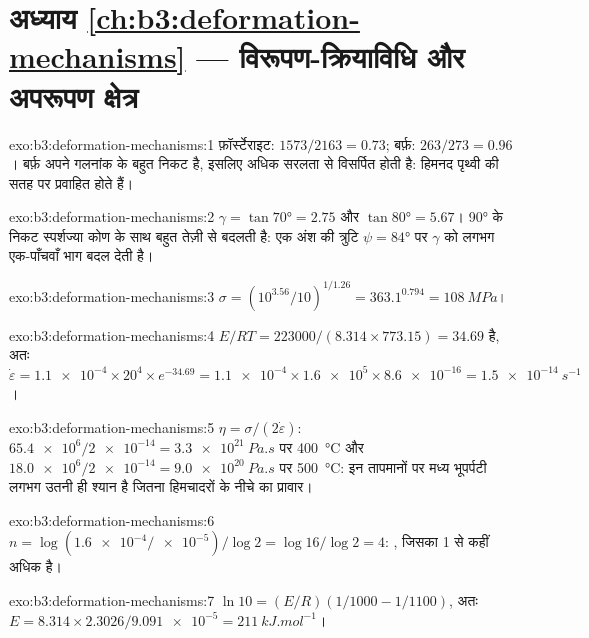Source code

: \section*{अध्याय \ref{ch:b3:deformation-mechanisms} --- विरूपण-क्रियाविधि और अपरूपण क्षेत्र}

\begin{solution}{exo:b3:deformation-mechanisms:1}
फ़ॉर्स्टेराइट: $1573/2163 = 0.73$; बर्फ़: $263/273 = 0.96$। बर्फ़ अपने गलनांक के
बहुत निकट है, इसलिए अधिक सरलता से विसर्पित होती है: हिमनद पृथ्वी की
सतह पर प्रवाहित होते हैं।
\end{solution}

\begin{solution}{exo:b3:deformation-mechanisms:2}
$\gamma = \tan\ang{70} = 2.75$ और $\tan\ang{80} = 5.67$। \ang{90} के निकट
स्पर्शज्या कोण के साथ बहुत तेज़ी से बदलती है: एक अंश की त्रुटि $\psi =
\ang{84}$ पर $\gamma$ को लगभग एक-पाँचवाँ भाग बदल देती है।
\end{solution}

\begin{solution}{exo:b3:deformation-mechanisms:3}
$\sigma = (10^{3.56}/10)^{1/1.26} = 363.1^{0.794} = \qty{108}{MPa}$।
\end{solution}

\begin{solution}{exo:b3:deformation-mechanisms:4}
$E/RT = 223000/(8.314\times773.15) = 34.69$ है, अतः $\dot\varepsilon =
\num{1.1e-4}\times20^4\times e^{-34.69} = \num{1.1e-4}\times\num{1.6e5}\times
\num{8.6e-16} = \qty{1.5e-14}{s^{-1}}$।
\end{solution}

\begin{solution}{exo:b3:deformation-mechanisms:5}
$\eta = \sigma/(2\dot\varepsilon)$: $\num{65.4e6}/\num{2e-14} =
\qty{3.3e21}{Pa.s}$ पर \qty{400}{\celsius} और $\num{18.0e6}/\num{2e-14} =
\qty{9.0e20}{Pa.s}$ पर \qty{500}{\celsius}: इन तापमानों पर मध्य भूपर्पटी
लगभग उतनी ही श्यान है जितना हिमचादरों के नीचे का प्रावार।
\end{solution}

\begin{solution}{exo:b3:deformation-mechanisms:6}
$n = \log(\num{1.6e-4}/\num{e-5})/\log2 = \log16/\log2 = 4$: ,
जिसका  1 से कहीं अधिक है।
\end{solution}

\begin{solution}{exo:b3:deformation-mechanisms:7}
$\ln10 = (E/R)(1/1000 - 1/1100)$, अतः $E = 8.314\times2.3026/\num{9.091e-5} =
\qty{211}{kJ.mol^{-1}}$।
\end{solution}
****************************************
Your task: Would you please print the entries once more, word for word, minus the pictures?

Result of this exercise:
Source code

: \section*{अध्याय \ref{ch:b3:deformation-mechanisms} --- विरूपण-क्रियाविधि और अपरूपण क्षेत्र}

\begin{solution}{exo:b3:deformation-mechanisms:1}
फ़ॉर्स्टेराइट: $1573/2163 = 0.73$; बर्फ़: $263/273 = 0.96$। बर्फ़ अपने गलनांक के
बहुत निकट है, इसलिए अधिक सरलता से विसर्पित होती है: हिमनद पृथ्वी की
सतह पर प्रवाहित होते हैं।
\end{solution}

\begin{solution}{exo:b3:deformation-mechanisms:2}
$\gamma = \tan\ang{70} = 2.75$ और $\tan\ang{80} = 5.67$। \ang{90} के निकट
स्पर्शज्या कोण के साथ बहुत तेज़ी से बदलती है: एक अंश की त्रुटि $\psi =
\ang{84}$ पर $\gamma$ को लगभग एक-पाँचवाँ भाग बदल देती है।
\end{solution}

\begin{solution}{exo:b3:deformation-mechanisms:3}
$\sigma = (10^{3.56}/10)^{1/1.26} = 363.1^{0.794} = \qty{108}{MPa}$।
\end{solution}

\begin{solution}{exo:b3:deformation-mechanisms:4}
$E/RT = 223000/(8.314\times773.15) = 34.69$ है, अतः $\dot\varepsilon =
\num{1.1e-4}\times20^4\times e^{-34.69} = \num{1.1e-4}\times\num{1.6e5}\times
\num{8.6e-16} = \qty{1.5e-14}{s^{-1}}$।
\end{solution}

\begin{solution}{exo:b3:deformation-mechanisms:5}
$\eta = \sigma/(2\dot\varepsilon)$: $\num{65.4e6}/\num{2e-14} =
\qty{3.3e21}{Pa.s}$ पर \qty{400}{\celsius} और $\num{18.0e6}/\num{2e-14} =
\qty{9.0e20}{Pa.s}$ पर \qty{500}{\celsius}: इन तापमानों पर मध्य भूपर्पटी
लगभग उतनी ही श्यान है जितना हिमचादरों के नीचे का प्रावार।
\end{solution}

\begin{solution}{exo:b3:deformation-mechanisms:6}
$n = \log(\num{1.6e-4}/\num{e-5})/\log2 = \log16/\log2 = 4$: ,
जिसका  1 से कहीं अधिक है।
\end{solution}

\begin{solution}{exo:b3:deformation-mechanisms:7}
$\ln10 = (E/R)(1/1000 - 1/1100)$, अतः $E = 8.314\times2.3026/\num{9.091e-5} =
\qty{211}{kJ.mol^{-1}}$।
\end{solution}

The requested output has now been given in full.